Repeat all of the records word for word, but skip any picture.

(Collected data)
######

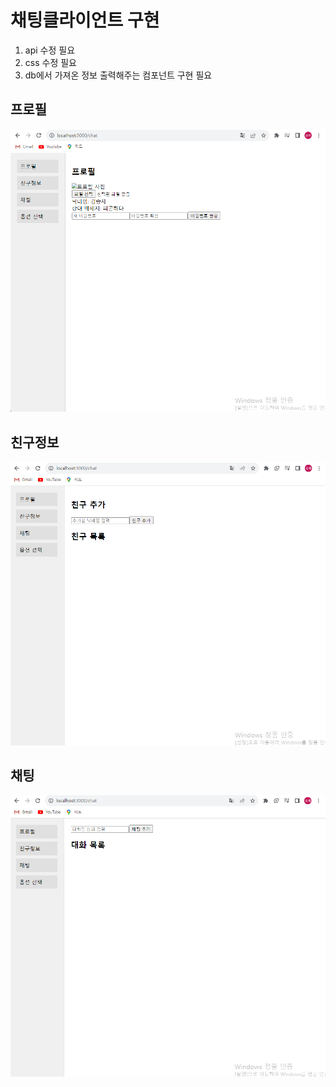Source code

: # 채팅클라이언트 구현

1. api 수정 필요
2. css 수정 필요
3. db에서 가져온 정보 출력해주는 컴포넌트 구현 필요

## 프로필
![프로필](./%EC%9D%B4%EC%8A%AC%ED%86%A1%ED%86%A1%20%EC%B1%84%ED%8C%85%20%ED%81%B4%EB%9D%BC%EC%9D%B4%EC%96%B8%ED%8A%B8(%ED%94%84%EB%A1%9C%ED%95%84).png)  

## 친구정보 
![친구정보](./%EC%9D%B4%EC%8A%AC%ED%86%A1%ED%86%A1%20%EC%B1%84%ED%8C%85%20%ED%81%B4%EB%9D%BC%EC%9D%B4%EC%96%B8%ED%8A%B8(%EC%B9%9C%EA%B5%AC%EC%A0%95%EB%B3%B4).png)  

## 채팅  
![채팅](./%EC%9D%B4%EC%8A%AC%ED%86%A1%ED%86%A1%20%EC%B1%84%ED%8C%85%20%ED%81%B4%EB%9D%BC%EC%9D%B4%EC%96%B8%ED%8A%B8(%EC%B1%84%ED%8C%85).png)  
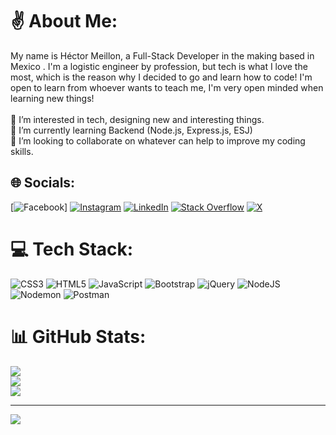 # ✌️ About Me:
My name is Héctor Meillon, a Full-Stack Developer in the making based in Mexico . I'm a logistic engineer by profession, but tech is what I love the most, which is the reason why I decided to go and learn how to code! I'm open to learn from whoever wants to teach me, I'm very open minded when learning new things!<br><br>👀 I’m interested in tech, designing new and interesting things.<br>🌱 I’m currently learning Backend (Node.js, Express.js, ESJ)<br>💞️ I’m looking to collaborate on whatever can help to improve my coding skills.<br>


## 🌐 Socials:
[![Facebook](https://img.shields.io/badge/Facebook-%231877F2.svg?logo=Facebook&logoColor=white)] [![Instagram](https://img.shields.io/badge/Instagram-%23E4405F.svg?logo=Instagram&logoColor=white)](https://instagram.com/meillon.hector) [![LinkedIn](https://img.shields.io/badge/LinkedIn-%230077B5.svg?logo=linkedin&logoColor=white)](https://linkedin.com/in/hector-meillon) [![Stack Overflow](https://img.shields.io/badge/-Stackoverflow-FE7A16?logo=stack-overflow&logoColor=white)](https://stackoverflow.com/users/22513548) [![X](https://img.shields.io/badge/X-black.svg?logo=X&logoColor=white)](https://x.com/meillon_hector) 

# 💻 Tech Stack:
![CSS3](https://img.shields.io/badge/css3-%231572B6.svg?style=for-the-badge&logo=css3&logoColor=white) ![HTML5](https://img.shields.io/badge/html5-%23E34F26.svg?style=for-the-badge&logo=html5&logoColor=white) ![JavaScript](https://img.shields.io/badge/javascript-%23323330.svg?style=for-the-badge&logo=javascript&logoColor=%23F7DF1E) ![Bootstrap](https://img.shields.io/badge/bootstrap-%238511FA.svg?style=for-the-badge&logo=bootstrap&logoColor=white) ![jQuery](https://img.shields.io/badge/jquery-%230769AD.svg?style=for-the-badge&logo=jquery&logoColor=white) ![NodeJS](https://img.shields.io/badge/node.js-6DA55F?style=for-the-badge&logo=node.js&logoColor=white) ![Nodemon](https://img.shields.io/badge/NODEMON-%23323330.svg?style=for-the-badge&logo=nodemon&logoColor=%BBDEAD) ![Postman](https://img.shields.io/badge/Postman-FF6C37?style=for-the-badge&logo=postman&logoColor=white)
# 📊 GitHub Stats:
![](https://github-readme-stats.vercel.app/api?username=hmeillon&theme=dark&hide_border=true&include_all_commits=true&count_private=false)<br/>
![](https://github-readme-streak-stats.herokuapp.com/?user=hmeillon&theme=dark&hide_border=true)<br/>
![](https://github-readme-stats.vercel.app/api/top-langs/?username=hmeillon&theme=dark&hide_border=true&include_all_commits=true&count_private=false&layout=compact)

---
[![](https://visitcount.itsvg.in/api?id=hmeillon&icon=0&color=0)](https://visitcount.itsvg.in)

<!-- Proudly created with GPRM ( https://gprm.itsvg.in ) -->

<!---
hmeillon/hmeillon is a ✨ special ✨ repository because its `README.md` (this file) appears on your GitHub profile.
You can click the Preview link to take a look at your changes.
--->
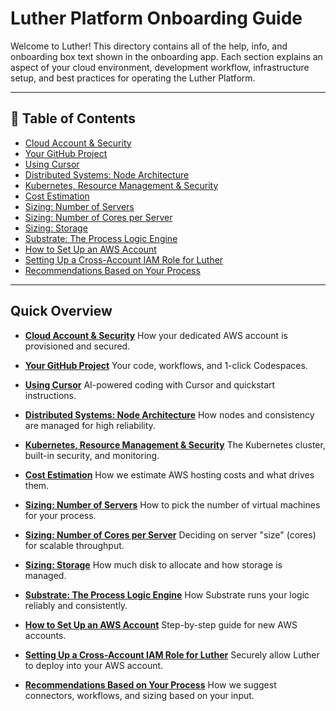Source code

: # Luther Platform Onboarding Guide

Welcome to Luther!
This directory contains all of the help, info, and onboarding box text shown in the onboarding app. Each section explains an aspect of your cloud environment, development workflow, infrastructure setup, and best practices for operating the Luther Platform.

---

## 📖 Table of Contents

- [Cloud Account & Security](./cloud-info.md)
- [Your GitHub Project](./github-info.md)
- [Using Cursor](./cursor-info.md)
- [Distributed Systems: Node Architecture](./distributed-systems-info.md)
- [Kubernetes, Resource Management & Security](./resource-management-info.md)
- [Cost Estimation](./hosting-costs.md)
- [Sizing: Number of Servers](./number-of-servers.md)
- [Sizing: Number of Cores per Server](./number-of-instance-cores.md)
- [Sizing: Storage](./storage-size.md)
- [Substrate: The Process Logic Engine](./substrate-info.md)
- [How to Set Up an AWS Account](./guide-aws.md)
- [Setting Up a Cross-Account IAM Role for Luther](./guide-luther-steps.md)
- [Recommendations Based on Your Process](./recommendations.md)

---

## Quick Overview

- **[Cloud Account & Security](./cloud-info.md)**
  How your dedicated AWS account is provisioned and secured.

- **[Your GitHub Project](./github-info.md)**
  Your code, workflows, and 1-click Codespaces.

- **[Using Cursor](./cursor-info.md)**
  AI-powered coding with Cursor and quickstart instructions.

- **[Distributed Systems: Node Architecture](./distributed-systems-info.md)**
  How nodes and consistency are managed for high reliability.

- **[Kubernetes, Resource Management & Security](./resource-management-info.md)**
  The Kubernetes cluster, built-in security, and monitoring.

- **[Cost Estimation](./hosting-costs.md)**
  How we estimate AWS hosting costs and what drives them.

- **[Sizing: Number of Servers](./number-of-servers.md)**
  How to pick the number of virtual machines for your process.

- **[Sizing: Number of Cores per Server](./number-of-instance-cores.md)**
  Deciding on server "size" (cores) for scalable throughput.

- **[Sizing: Storage](./storage-size.md)**
  How much disk to allocate and how storage is managed.

- **[Substrate: The Process Logic Engine](./substrate-info.md)**
  How Substrate runs your logic reliably and consistently.

- **[How to Set Up an AWS Account](./guide-aws.md)**
  Step-by-step guide for new AWS accounts.

- **[Setting Up a Cross-Account IAM Role for Luther](./guide-luther-steps.md)**
  Securely allow Luther to deploy into your AWS account.

- **[Recommendations Based on Your Process](./recommendations.md)**
  How we suggest connectors, workflows, and sizing based on your input.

######

## Answer box
Source code

: # 채팅클라이언트 구현

1. api 수정 필요
2. css 수정 필요
3. db에서 가져온 정보 출력해주는 컴포넌트 구현 필요

## 프로필
![프로필](./%EC%9D%B4%EC%8A%AC%ED%86%A1%ED%86%A1%20%EC%B1%84%ED%8C%85%20%ED%81%B4%EB%9D%BC%EC%9D%B4%EC%96%B8%ED%8A%B8(%ED%94%84%EB%A1%9C%ED%95%84).png)  

## 친구정보 
![친구정보](./%EC%9D%B4%EC%8A%AC%ED%86%A1%ED%86%A1%20%EC%B1%84%ED%8C%85%20%ED%81%B4%EB%9D%BC%EC%9D%B4%EC%96%B8%ED%8A%B8(%EC%B9%9C%EA%B5%AC%EC%A0%95%EB%B3%B4).png)  

## 채팅  
![채팅](./%EC%9D%B4%EC%8A%AC%ED%86%A1%ED%86%A1%20%EC%B1%84%ED%8C%85%20%ED%81%B4%EB%9D%BC%EC%9D%B4%EC%96%B8%ED%8A%B8(%EC%B1%84%ED%8C%85).png)  
 # ✌️ About Me:
My name is Héctor Meillon, a Full-Stack Developer in the making based in Mexico . I'm a logistic engineer by profession, but tech is what I love the most, which is the reason why I decided to go and learn how to code! I'm open to learn from whoever wants to teach me, I'm very open minded when learning new things!<br><br>👀 I’m interested in tech, designing new and interesting things.<br>🌱 I’m currently learning Backend (Node.js, Express.js, ESJ)<br>💞️ I’m looking to collaborate on whatever can help to improve my coding skills.<br>


## 🌐 Socials:
[![Facebook](https://img.shields.io/badge/Facebook-%231877F2.svg?logo=Facebook&logoColor=white)] [![Instagram](https://img.shields.io/badge/Instagram-%23E4405F.svg?logo=Instagram&logoColor=white)](https://instagram.com/meillon.hector) [![LinkedIn](https://img.shields.io/badge/LinkedIn-%230077B5.svg?logo=linkedin&logoColor=white)](https://linkedin.com/in/hector-meillon) [![Stack Overflow](https://img.shields.io/badge/-Stackoverflow-FE7A16?logo=stack-overflow&logoColor=white)](https://stackoverflow.com/users/22513548) [![X](https://img.shields.io/badge/X-black.svg?logo=X&logoColor=white)](https://x.com/meillon_hector) 

# 💻 Tech Stack:
![CSS3](https://img.shields.io/badge/css3-%231572B6.svg?style=for-the-badge&logo=css3&logoColor=white) ![HTML5](https://img.shields.io/badge/html5-%23E34F26.svg?style=for-the-badge&logo=html5&logoColor=white) ![JavaScript](https://img.shields.io/badge/javascript-%23323330.svg?style=for-the-badge&logo=javascript&logoColor=%23F7DF1E) ![Bootstrap](https://img.shields.io/badge/bootstrap-%238511FA.svg?style=for-the-badge&logo=bootstrap&logoColor=white) ![jQuery](https://img.shields.io/badge/jquery-%230769AD.svg?style=for-the-badge&logo=jquery&logoColor=white) ![NodeJS](https://img.shields.io/badge/node.js-6DA55F?style=for-the-badge&logo=node.js&logoColor=white) ![Nodemon](https://img.shields.io/badge/NODEMON-%23323330.svg?style=for-the-badge&logo=nodemon&logoColor=%BBDEAD) ![Postman](https://img.shields.io/badge/Postman-FF6C37?style=for-the-badge&logo=postman&logoColor=white)
# 📊 GitHub Stats:
![](https://github-readme-stats.vercel.app/api?username=hmeillon&theme=dark&hide_border=true&include_all_commits=true&count_private=false)<br/>
![](https://github-readme-streak-stats.herokuapp.com/?user=hmeillon&theme=dark&hide_border=true)<br/>
![](https://github-readme-stats.vercel.app/api/top-langs/?username=hmeillon&theme=dark&hide_border=true&include_all_commits=true&count_private=false&layout=compact)

---
[![](https://visitcount.itsvg.in/api?id=hmeillon&icon=0&color=0)](https://visitcount.itsvg.in)

<!-- Proudly created with GPRM ( https://gprm.itsvg.in ) -->

<!---
hmeillon/hmeillon is a ✨ special ✨ repository because its `README.md` (this file) appears on your GitHub profile.
You can click the Preview link to take a look at your changes.
--->
Source code

: # Luther Platform Onboarding Guide

Welcome to Luther!
This directory contains all of the help, info, and onboarding box text shown in the onboarding app. Each section explains an aspect of your cloud environment, development workflow, infrastructure setup, and best practices for operating the Luther Platform.

---

## 📖 Table of Contents

- [Cloud Account & Security](./cloud-info.md)
- [Your GitHub Project](./github-info.md)
- [Using Cursor](./cursor-info.md)
- [Distributed Systems: Node Architecture](./distributed-systems-info.md)
- [Kubernetes, Resource Management & Security](./resource-management-info.md)
- [Cost Estimation](./hosting-costs.md)
- [Sizing: Number of Servers](./number-of-servers.md)
- [Sizing: Number of Cores per Server](./number-of-instance-cores.md)
- [Sizing: Storage](./storage-size.md)
- [Substrate: The Process Logic Engine](./substrate-info.md)
- [How to Set Up an AWS Account](./guide-aws.md)
- [Setting Up a Cross-Account IAM Role for Luther](./guide-luther-steps.md)
- [Recommendations Based on Your Process](./recommendations.md)

---

## Quick Overview

- **[Cloud Account & Security](./cloud-info.md)**
  How your dedicated AWS account is provisioned and secured.

- **[Your GitHub Project](./github-info.md)**
  Your code, workflows, and 1-click Codespaces.

- **[Using Cursor](./cursor-info.md)**
  AI-powered coding with Cursor and quickstart instructions.

- **[Distributed Systems: Node Architecture](./distributed-systems-info.md)**
  How nodes and consistency are managed for high reliability.

- **[Kubernetes, Resource Management & Security](./resource-management-info.md)**
  The Kubernetes cluster, built-in security, and monitoring.

- **[Cost Estimation](./hosting-costs.md)**
  How we estimate AWS hosting costs and what drives them.

- **[Sizing: Number of Servers](./number-of-servers.md)**
  How to pick the number of virtual machines for your process.

- **[Sizing: Number of Cores per Server](./number-of-instance-cores.md)**
  Deciding on server "size" (cores) for scalable throughput.

- **[Sizing: Storage](./storage-size.md)**
  How much disk to allocate and how storage is managed.

- **[Substrate: The Process Logic Engine](./substrate-info.md)**
  How Substrate runs your logic reliably and consistently.

- **[How to Set Up an AWS Account](./guide-aws.md)**
  Step-by-step guide for new AWS accounts.

- **[Setting Up a Cross-Account IAM Role for Luther](./guide-luther-steps.md)**
  Securely allow Luther to deploy into your AWS account.

- **[Recommendations Based on Your Process](./recommendations.md)**
  How we suggest connectors, workflows, and sizing based on your input.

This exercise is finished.